- PROMPT -
Every line from the top of the records through the one bearing "随着计算机软件广泛应用于经济" is to be reproduced exactly, and pictures are to be left out.

- EXTRACTED INFORMATION -
----------------

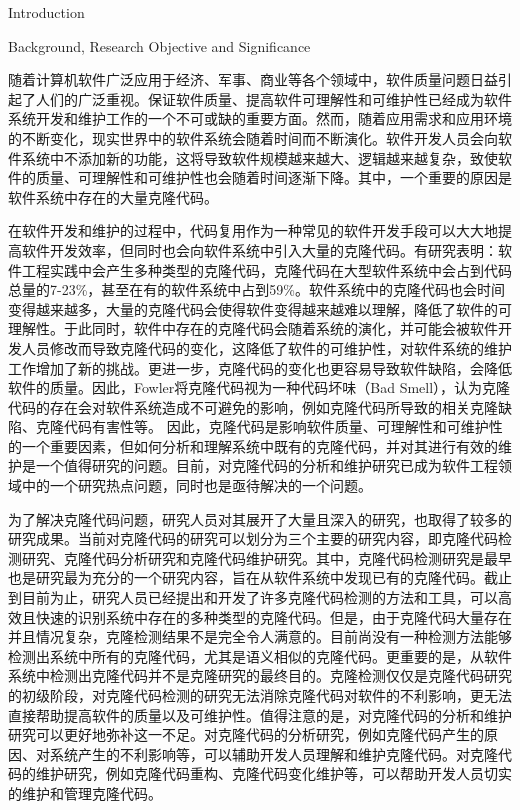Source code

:
{Introduction}

{Background, Research Objective and Significance}


随着计算机软件广泛应用于经济、军事、商业等各个领域中，软件质量问题日益引起了人们的广泛重视。保证软件质量、提高软件可理解性和可维护性已经成为软件系统开发和维护工作的一个不可或缺的重要方面。然而，随着应用需求和应用环境的不断变化，现实世界中的软件系统会随着时间而不断演化。软件开发人员会向软件系统中不添加新的功能，这将导致软件规模越来越大、逻辑越来越复杂，致使软件的质量、可理解性和可维护性也会随着时间逐渐下降。其中，一个重要的原因是软件系统中存在的大量克隆代码。

在软件开发和维护的过程中，代码复用作为一种常见的软件开发手段可以大大地提高软件开发效率，但同时也会向软件系统中引入大量的克隆代码。有研究表明：软件工程实践中会产生多种类型的克隆代码\cite{roy2007survey}，克隆代码在大型软件系统中会占到代码总量的7-23\%\cite{baker1995finding}\cite{kontogiannis1996pattern}\cite{lague1997assessing}，甚至在有的软件系统中占到59\%\cite{ducasse1999language}。软件系统中的克隆代码也会时间变得越来越多，大量的克隆代码会使得软件变得越来越难以理解，降低了软件的可理解性。于此同时，软件中存在的克隆代码会随着系统的演化，并可能会被软件开发人员修改而导致克隆代码的变化，这降低了软件的可维护性，对软件系统的维护工作增加了新的挑战。更进一步，克隆代码的变化也更容易导致软件缺陷，会降低软件的质量。因此，Fowler将克隆代码视为一种代码坏味（Bad Smell）\cite{fowler2009refactoring}，认为克隆代码的存在会对软件系统造成不可避免的影响，例如克隆代码所导致的相关克隆缺陷\cite{juergens2009code}\cite{gauthier2013uncovering}\cite{wagner2016relationship}、克隆代码有害性\cite{kapser2008cloning}\cite{selim2010studying}\cite{wang2012can}等。
因此，克隆代码是影响软件质量、可理解性和可维护性的一个重要因素，但如何分析和理解系统中既有的克隆代码，并对其进行有效的维护是一个值得研究的问题。目前，对克隆代码的分析和维护研究已成为软件工程领域中的一个研究热点问题，同时也是亟待解决的一个问题。

为了解决克隆代码问题，研究人员对其展开了大量且深入的研究，也取得了较多的研究成果。当前对克隆代码的研究可以划分为三个主要的研究内容，即克隆代码检测研究、克隆代码分析研究和克隆代码维护研究。其中，克隆代码检测研究是最早也是研究最为充分的一个研究内容，旨在从软件系统中发现已有的克隆代码。截止到目前为止，研究人员已经提出和开发了许多克隆代码检测的方法和工具\cite{roy2008nicad}\cite{kamiya2002ccfinder}\cite{jiang2007deckard}，可以高效且快速的识别系统中存在的多种类型的克隆代码。但是，由于克隆代码大量存在并且情况复杂，克隆检测结果不是完全令人满意的。目前尚没有一种检测方法能够检测出系统中所有的克隆代码，尤其是语义相似的克隆代码。更重要的是，从软件系统中检测出克隆代码并不是克隆研究的最终目的。克隆检测仅仅是克隆代码研究的初级阶段，对克隆代码检测的研究无法消除克隆代码对软件的不利影响，更无法直接帮助提高软件的质量以及可维护性。值得注意的是，对克隆代码的分析和维护研究可以更好地弥补这一不足。对克隆代码的分析研究，例如克隆代码产生的原因、对系统产生的不利影响等，可以辅助开发人员理解和维护克隆代码。对克隆代码的维护研究，例如克隆代码重构、克隆代码变化维护等，可以帮助开发人员切实的维护和管理克隆代码。

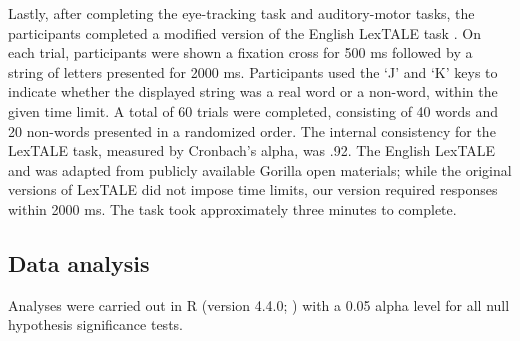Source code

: Lastly, after completing the eye-tracking task and auditory-motor tasks, the participants completed a modified version of the English LexTALE task \citep{lemhofer2012introducing}. On each trial, participants were shown a fixation cross for 500 ms followed by a string of letters presented for 2000 ms. Participants used the ‘J’ and ‘K’ keys to indicate whether the displayed string was a real word or a non-word, within the given time limit. A total of 60 trials were completed, consisting of 40 words and 20 non-words presented in a randomized order. The internal consistency for the LexTALE task, measured by Cronbach’s alpha, was .92. The English LexTALE and was adapted from publicly available Gorilla open materials; while the original versions of LexTALE did not impose time limits, our version required responses within 2000 ms. The task took approximately three minutes to complete.


\subsection{Data analysis}
Analyses were carried out in R (version 4.4.0; \cite{R}) with a 0.05 alpha level for all null hypothesis significance tests. 
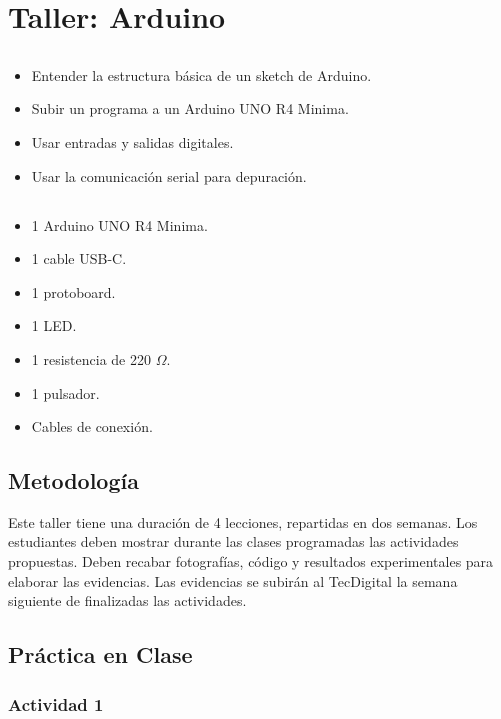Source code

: \chapter{Taller: Arduino}

\section{\obj}
\capacidad
\begin{itemize}
    \item Entender la estructura básica de un sketch de Arduino.
    \item Subir un programa a un Arduino UNO R4 Minima.
    \item Usar entradas y salidas digitales.
    \item Usar la comunicación serial para depuración.
\end{itemize}

\section{\mat}
\begin{itemize}
    \item 1 Arduino UNO R4 Minima.
    \item 1 cable USB-C.
    \item 1 protoboard.
    \item 1 LED.
    \item 1 resistencia de 220 $\Omega$.
    \item 1 pulsador.
    \item Cables de conexi\'on.
\end{itemize}

\section{Metodología}

Este taller tiene una duración de 4 lecciones, repartidas en dos semanas. Los estudiantes deben mostrar durante las clases programadas las actividades propuestas. Deben recabar fotografías, código y resultados experimentales para elaborar las evidencias. Las evidencias se subirán al TecDigital la semana siguiente de finalizadas las actividades.

\section{Práctica en Clase}

\subsection{Actividad 1}

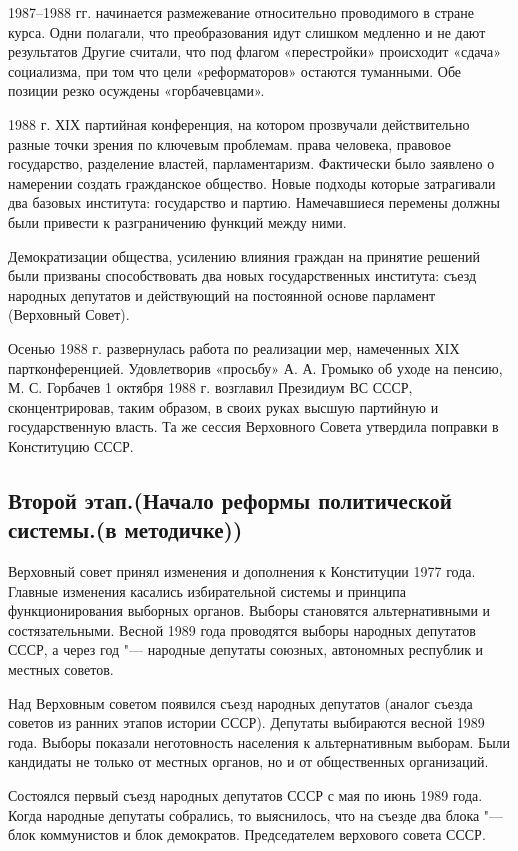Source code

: 1987–1988 гг. начинается размежевание относительно проводимого в стране курса. Одни полагали, что преобразования идут слишком медленно и не дают результатов Другие считали, что под флагом «перестройки» происходит «сдача» социализма, при том что цели «реформаторов» остаются туманными. Обе позиции резко осуждены «горбачевцами». 

1988 г. ХIХ партийная конференция, на котором прозвучали действительно разные точки зрения по ключевым проблемам. права человека, правовое государство, разделение властей, парламентаризм. Фактически было заявлено о намерении создать гражданское общество. Новые подходы которые затрагивали два базовых института: государство и партию. Намечавшиеся перемены должны были привести к разграничению функций между ними.

Демократизации общества, усилению влияния граждан на принятие решений были призваны способствовать два новых государственных института: съезд народных депутатов и действующий на постоянной основе парламент (Верховный Совет). 

Осенью 1988 г. развернулась работа по реализации мер, намеченных ХIХ партконференцией. Удовлетворив «просьбу» А. А. Громыко об уходе на пенсию, М. С. Горбачев 1 октября 1988 г. возглавил Президиум ВС СССР, сконцентрировав, таким образом, в своих руках высшую партийную и государственную власть. Та же сессия Верховного Совета утвердила поправки в Конституцию СССР.


\subsection{Второй этап.(Начало реформы политической системы.(в методичке))}

Верховный совет принял изменения и дополнения к Конституции 1977 года. Главные изменения касались избирательной системы и принципа функционирования выборных органов. Выборы становятся альтернативными и состязательными. Весной 1989 года проводятся выборы народных депутатов СССР, а через год "--- народные депутаты союзных, автономных республик и местных советов.

Над Верховным советом появился съезд народных депутатов (аналог съезда советов из ранних этапов истории СССР). Депутаты выбираются весной 1989 года. Выборы показали неготовность населения к альтернативным выборам. Были кандидаты не только от местных органов, но и от общественных организаций.

Состоялся первый съезд народных депутатов СССР с мая по июнь 1989 года. Когда народные депутаты собрались, то выяснилось, что на  съезде два блока "--- блок коммунистов и блок демократов. Председателем верхового совета СССР.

----------------

- ANSWER TO THIS PROBLEM -
Source code

:
{Introduction}

{Background, Research Objective and Significance}


随着计算机软件广泛应用于经济、军事、商业等各个领域中，软件质量问题日益引起了人们的广泛重视。保证软件质量、提高软件可理解性和可维护性已经成为软件系统开发和维护工作的一个不可或缺的重要方面。然而，随着应用需求和应用环境的不断变化，现实世界中的软件系统会随着时间而不断演化。软件开发人员会向软件系统中不添加新的功能，这将导致软件规模越来越大、逻辑越来越复杂，致使软件的质量、可理解性和可维护性也会随着时间逐渐下降。其中，一个重要的原因是软件系统中存在的大量克隆代码。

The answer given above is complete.